What to produce: Find the lines below that contain the string "wired". Copy each one.

______________________________

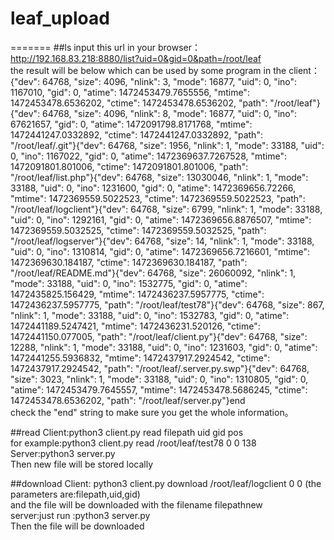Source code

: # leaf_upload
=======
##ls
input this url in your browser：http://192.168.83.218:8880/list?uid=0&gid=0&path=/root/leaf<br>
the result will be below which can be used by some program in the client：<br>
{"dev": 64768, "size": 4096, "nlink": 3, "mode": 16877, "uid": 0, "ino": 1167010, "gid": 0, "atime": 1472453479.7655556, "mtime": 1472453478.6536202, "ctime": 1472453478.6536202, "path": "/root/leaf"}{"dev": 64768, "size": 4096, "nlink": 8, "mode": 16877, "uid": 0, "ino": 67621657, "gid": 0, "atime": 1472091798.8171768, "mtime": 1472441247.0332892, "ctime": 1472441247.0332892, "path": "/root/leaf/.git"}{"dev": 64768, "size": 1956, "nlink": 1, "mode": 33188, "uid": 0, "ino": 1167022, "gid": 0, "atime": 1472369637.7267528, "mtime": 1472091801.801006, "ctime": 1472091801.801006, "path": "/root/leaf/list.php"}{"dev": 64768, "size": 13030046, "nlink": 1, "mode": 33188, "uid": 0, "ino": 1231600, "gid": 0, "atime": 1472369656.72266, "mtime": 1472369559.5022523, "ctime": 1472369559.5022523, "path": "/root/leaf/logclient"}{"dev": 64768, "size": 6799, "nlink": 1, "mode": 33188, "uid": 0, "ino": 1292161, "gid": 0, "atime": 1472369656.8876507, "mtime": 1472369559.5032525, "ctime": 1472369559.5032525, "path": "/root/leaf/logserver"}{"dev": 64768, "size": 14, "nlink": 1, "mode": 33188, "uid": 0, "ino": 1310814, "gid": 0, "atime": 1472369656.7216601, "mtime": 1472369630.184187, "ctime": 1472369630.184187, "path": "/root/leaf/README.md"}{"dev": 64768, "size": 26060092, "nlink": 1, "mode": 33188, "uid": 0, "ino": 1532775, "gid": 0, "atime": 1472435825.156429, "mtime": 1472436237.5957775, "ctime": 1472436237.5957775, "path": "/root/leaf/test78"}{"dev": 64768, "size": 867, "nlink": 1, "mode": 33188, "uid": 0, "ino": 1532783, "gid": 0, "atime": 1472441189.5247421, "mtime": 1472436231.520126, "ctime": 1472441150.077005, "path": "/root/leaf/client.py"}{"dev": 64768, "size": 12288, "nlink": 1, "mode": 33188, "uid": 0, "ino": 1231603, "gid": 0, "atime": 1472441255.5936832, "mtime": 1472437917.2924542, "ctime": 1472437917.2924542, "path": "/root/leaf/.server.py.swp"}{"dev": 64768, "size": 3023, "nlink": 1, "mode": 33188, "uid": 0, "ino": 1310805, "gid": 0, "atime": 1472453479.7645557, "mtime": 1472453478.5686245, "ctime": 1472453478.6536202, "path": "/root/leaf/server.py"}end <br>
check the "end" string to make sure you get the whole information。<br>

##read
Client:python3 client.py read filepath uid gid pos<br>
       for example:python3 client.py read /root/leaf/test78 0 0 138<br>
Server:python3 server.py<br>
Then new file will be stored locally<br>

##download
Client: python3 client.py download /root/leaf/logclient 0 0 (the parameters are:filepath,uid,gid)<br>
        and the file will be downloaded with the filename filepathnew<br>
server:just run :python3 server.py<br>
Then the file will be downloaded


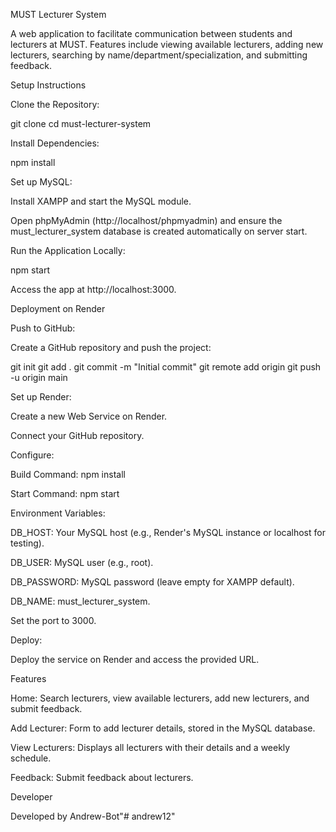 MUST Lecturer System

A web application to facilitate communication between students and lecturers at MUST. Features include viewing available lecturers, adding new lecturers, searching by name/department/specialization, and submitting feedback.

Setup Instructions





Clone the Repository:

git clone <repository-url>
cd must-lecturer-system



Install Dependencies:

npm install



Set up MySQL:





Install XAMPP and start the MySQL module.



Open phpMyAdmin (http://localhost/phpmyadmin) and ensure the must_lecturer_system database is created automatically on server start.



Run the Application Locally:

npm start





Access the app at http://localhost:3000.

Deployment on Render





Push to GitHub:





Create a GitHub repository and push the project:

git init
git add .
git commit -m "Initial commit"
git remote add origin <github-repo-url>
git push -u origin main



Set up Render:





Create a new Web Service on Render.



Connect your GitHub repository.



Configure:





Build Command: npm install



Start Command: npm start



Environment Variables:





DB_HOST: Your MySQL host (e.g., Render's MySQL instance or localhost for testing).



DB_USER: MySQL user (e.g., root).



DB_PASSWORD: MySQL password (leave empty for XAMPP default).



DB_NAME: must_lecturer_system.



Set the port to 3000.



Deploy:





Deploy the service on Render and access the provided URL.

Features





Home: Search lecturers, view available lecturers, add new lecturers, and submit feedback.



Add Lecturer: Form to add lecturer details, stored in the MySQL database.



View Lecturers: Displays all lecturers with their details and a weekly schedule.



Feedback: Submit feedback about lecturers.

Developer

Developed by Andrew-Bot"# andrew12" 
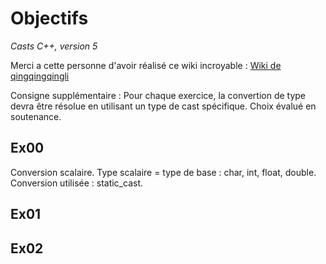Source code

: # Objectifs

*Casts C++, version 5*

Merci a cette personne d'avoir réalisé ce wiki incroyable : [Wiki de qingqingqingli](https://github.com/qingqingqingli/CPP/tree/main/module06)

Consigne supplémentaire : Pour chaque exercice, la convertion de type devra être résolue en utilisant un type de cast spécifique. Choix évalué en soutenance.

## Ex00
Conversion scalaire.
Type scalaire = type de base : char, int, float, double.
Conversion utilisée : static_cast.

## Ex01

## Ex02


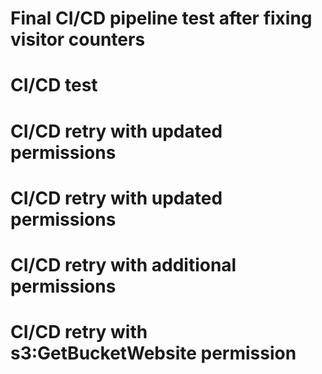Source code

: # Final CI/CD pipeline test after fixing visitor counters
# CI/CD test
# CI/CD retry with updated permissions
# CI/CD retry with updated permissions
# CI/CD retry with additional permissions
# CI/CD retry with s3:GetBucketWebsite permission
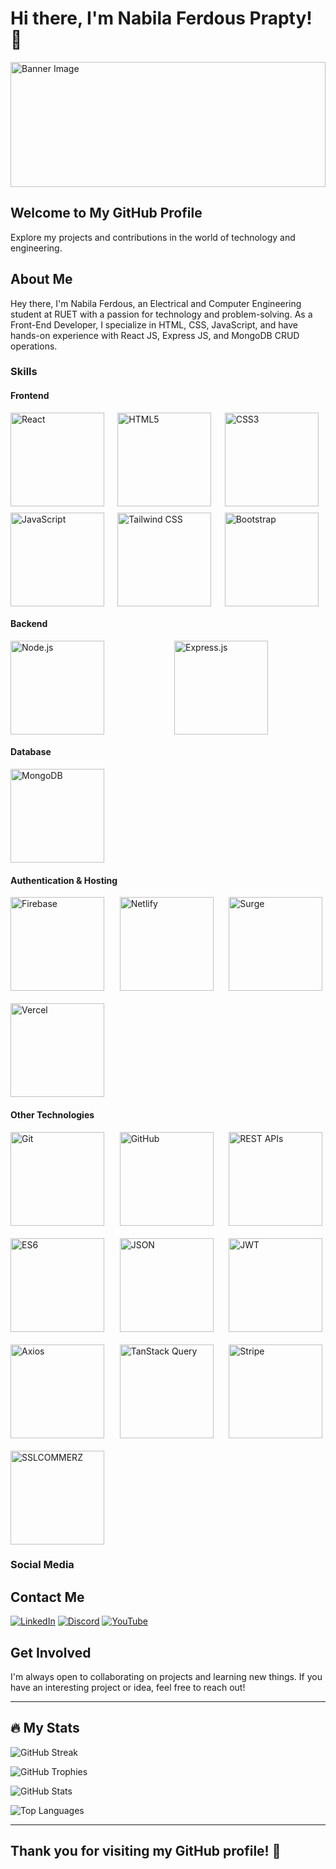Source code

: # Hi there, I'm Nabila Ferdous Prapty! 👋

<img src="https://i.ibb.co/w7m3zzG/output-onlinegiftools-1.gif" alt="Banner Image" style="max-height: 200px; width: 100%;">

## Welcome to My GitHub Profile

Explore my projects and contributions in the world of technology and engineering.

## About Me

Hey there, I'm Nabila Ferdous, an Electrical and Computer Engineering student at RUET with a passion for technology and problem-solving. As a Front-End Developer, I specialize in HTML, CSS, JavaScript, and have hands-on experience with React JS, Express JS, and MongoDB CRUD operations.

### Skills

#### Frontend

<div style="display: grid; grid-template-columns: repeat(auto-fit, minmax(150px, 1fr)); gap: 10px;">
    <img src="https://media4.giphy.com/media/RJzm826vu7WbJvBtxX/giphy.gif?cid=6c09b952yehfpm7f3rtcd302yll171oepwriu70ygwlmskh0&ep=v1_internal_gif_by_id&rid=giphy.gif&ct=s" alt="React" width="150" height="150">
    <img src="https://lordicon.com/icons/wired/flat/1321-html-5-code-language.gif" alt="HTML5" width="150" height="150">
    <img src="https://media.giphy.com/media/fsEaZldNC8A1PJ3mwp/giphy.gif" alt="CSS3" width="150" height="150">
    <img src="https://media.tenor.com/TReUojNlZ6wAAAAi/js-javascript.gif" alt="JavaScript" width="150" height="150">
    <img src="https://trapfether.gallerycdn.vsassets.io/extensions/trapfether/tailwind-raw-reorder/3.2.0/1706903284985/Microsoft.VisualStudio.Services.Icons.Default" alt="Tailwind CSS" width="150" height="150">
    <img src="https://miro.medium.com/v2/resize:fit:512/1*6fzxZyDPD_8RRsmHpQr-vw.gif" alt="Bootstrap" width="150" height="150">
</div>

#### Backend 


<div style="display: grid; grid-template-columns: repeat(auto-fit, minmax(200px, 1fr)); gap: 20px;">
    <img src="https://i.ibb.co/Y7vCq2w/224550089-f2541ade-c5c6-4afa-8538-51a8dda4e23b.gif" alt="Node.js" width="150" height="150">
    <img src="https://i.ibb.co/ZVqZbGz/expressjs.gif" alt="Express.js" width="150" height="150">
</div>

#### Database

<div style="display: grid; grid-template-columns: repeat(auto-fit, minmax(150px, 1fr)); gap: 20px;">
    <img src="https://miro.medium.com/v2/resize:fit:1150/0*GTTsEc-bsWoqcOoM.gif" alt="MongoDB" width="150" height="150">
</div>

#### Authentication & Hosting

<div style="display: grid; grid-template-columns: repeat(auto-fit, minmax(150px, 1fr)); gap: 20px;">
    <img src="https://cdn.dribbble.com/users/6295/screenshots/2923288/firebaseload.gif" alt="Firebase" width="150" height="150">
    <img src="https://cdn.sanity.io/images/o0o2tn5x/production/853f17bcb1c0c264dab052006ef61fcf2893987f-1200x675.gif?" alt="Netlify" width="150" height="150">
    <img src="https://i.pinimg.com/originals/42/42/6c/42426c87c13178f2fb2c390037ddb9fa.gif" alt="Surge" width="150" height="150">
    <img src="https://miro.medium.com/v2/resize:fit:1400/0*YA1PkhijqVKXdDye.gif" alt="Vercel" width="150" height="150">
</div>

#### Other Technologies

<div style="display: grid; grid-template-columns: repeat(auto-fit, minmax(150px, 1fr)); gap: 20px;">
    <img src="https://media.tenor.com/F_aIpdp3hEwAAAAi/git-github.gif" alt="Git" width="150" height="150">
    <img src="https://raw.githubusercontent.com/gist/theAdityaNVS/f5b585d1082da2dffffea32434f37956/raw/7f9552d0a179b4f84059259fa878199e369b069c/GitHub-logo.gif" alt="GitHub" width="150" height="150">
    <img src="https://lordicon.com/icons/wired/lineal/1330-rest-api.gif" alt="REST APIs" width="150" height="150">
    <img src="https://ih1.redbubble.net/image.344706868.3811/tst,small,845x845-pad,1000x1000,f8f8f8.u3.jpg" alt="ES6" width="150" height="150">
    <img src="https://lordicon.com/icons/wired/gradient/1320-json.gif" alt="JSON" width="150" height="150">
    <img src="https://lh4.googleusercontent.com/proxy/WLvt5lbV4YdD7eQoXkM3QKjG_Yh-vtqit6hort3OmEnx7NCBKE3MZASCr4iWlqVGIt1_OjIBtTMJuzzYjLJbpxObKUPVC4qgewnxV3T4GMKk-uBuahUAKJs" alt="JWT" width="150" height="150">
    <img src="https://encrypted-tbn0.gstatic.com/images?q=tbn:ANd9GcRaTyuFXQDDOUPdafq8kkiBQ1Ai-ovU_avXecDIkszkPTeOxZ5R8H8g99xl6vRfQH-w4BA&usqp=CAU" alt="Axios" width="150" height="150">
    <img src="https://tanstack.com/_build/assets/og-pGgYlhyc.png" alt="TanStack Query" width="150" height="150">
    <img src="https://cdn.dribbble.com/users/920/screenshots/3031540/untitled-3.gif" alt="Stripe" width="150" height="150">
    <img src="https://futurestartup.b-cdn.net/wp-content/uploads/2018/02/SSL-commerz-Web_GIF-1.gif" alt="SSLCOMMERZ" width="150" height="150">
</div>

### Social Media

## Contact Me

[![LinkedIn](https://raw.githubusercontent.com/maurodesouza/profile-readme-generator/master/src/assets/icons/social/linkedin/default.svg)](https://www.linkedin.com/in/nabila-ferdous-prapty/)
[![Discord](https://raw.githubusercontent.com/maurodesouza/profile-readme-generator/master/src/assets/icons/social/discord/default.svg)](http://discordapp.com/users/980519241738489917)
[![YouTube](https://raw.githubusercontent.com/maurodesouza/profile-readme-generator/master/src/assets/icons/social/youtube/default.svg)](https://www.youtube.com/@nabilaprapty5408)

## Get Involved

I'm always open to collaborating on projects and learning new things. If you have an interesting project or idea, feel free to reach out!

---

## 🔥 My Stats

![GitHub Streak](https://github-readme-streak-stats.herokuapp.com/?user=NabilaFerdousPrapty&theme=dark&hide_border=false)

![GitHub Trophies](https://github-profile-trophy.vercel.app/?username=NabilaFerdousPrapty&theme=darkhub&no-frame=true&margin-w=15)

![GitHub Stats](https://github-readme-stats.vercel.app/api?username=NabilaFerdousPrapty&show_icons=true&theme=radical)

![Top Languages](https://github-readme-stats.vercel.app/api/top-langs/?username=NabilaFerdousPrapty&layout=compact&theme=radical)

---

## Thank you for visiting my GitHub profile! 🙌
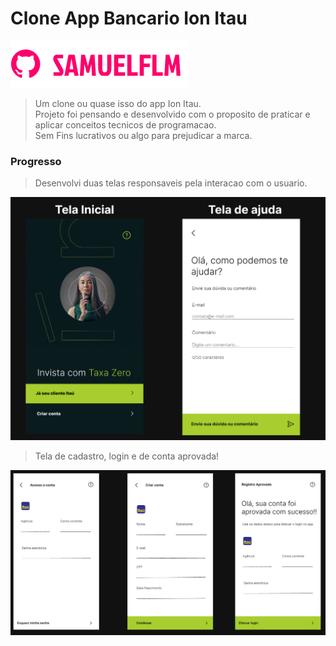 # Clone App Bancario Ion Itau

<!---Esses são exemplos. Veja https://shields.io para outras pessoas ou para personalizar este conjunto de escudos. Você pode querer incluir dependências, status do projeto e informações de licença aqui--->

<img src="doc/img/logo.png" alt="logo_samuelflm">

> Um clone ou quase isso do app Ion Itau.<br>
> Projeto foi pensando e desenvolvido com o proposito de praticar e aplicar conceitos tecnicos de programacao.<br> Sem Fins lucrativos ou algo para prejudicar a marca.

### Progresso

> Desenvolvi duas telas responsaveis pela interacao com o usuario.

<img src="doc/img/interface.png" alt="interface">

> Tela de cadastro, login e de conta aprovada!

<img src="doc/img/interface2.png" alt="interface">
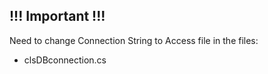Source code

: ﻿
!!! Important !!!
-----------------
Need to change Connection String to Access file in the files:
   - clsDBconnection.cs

______________________________

Output for this exercise:
    <img src="https://lordicon.com/icons/wired/flat/1321-html-5-code-language.gif" alt="HTML5" width="150" height="150">
    <img src="https://lordicon.com/icons/wired/lineal/1330-rest-api.gif" alt="REST APIs" width="150" height="150">
    <img src="https://lordicon.com/icons/wired/gradient/1320-json.gif" alt="JSON" width="150" height="150">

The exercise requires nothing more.